Data for this exercise>
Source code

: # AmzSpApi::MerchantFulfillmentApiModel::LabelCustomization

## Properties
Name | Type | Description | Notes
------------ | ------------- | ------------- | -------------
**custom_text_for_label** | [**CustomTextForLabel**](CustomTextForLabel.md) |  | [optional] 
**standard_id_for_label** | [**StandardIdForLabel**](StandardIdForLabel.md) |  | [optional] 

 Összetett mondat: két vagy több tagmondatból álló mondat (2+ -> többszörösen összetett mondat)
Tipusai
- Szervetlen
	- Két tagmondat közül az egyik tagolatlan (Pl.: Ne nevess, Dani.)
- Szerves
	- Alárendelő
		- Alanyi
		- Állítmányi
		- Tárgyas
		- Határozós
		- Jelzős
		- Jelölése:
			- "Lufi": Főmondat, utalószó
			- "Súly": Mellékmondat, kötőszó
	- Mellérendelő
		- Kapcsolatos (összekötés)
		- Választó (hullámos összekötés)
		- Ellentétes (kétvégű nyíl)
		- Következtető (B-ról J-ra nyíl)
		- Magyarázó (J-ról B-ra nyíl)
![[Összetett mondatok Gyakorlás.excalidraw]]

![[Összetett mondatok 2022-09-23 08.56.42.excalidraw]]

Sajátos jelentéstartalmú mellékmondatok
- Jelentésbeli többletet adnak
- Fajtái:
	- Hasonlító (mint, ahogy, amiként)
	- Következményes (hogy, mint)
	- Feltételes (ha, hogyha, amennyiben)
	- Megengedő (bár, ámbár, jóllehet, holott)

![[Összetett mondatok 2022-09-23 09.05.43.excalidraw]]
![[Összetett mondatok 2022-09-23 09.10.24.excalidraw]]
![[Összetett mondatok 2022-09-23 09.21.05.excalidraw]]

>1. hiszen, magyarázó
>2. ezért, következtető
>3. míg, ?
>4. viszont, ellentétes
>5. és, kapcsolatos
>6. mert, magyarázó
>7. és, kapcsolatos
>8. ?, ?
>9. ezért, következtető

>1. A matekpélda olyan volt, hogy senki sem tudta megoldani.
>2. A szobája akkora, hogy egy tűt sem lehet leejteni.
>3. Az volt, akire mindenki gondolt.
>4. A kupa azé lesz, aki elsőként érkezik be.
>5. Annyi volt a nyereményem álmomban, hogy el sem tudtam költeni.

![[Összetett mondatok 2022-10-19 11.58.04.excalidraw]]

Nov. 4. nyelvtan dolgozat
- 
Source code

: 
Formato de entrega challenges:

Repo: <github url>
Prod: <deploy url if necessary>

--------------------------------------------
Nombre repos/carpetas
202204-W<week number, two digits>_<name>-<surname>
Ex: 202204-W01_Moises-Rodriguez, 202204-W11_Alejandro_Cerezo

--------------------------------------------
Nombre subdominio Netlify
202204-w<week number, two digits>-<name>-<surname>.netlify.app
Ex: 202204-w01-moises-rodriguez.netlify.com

Activity> Whenever "digits" occurs in a line above, copy that line.

Solution below>
202204-W<week number, two digits>_<name>-<surname>
202204-w<week number, two digits>-<name>-<surname>.netlify.app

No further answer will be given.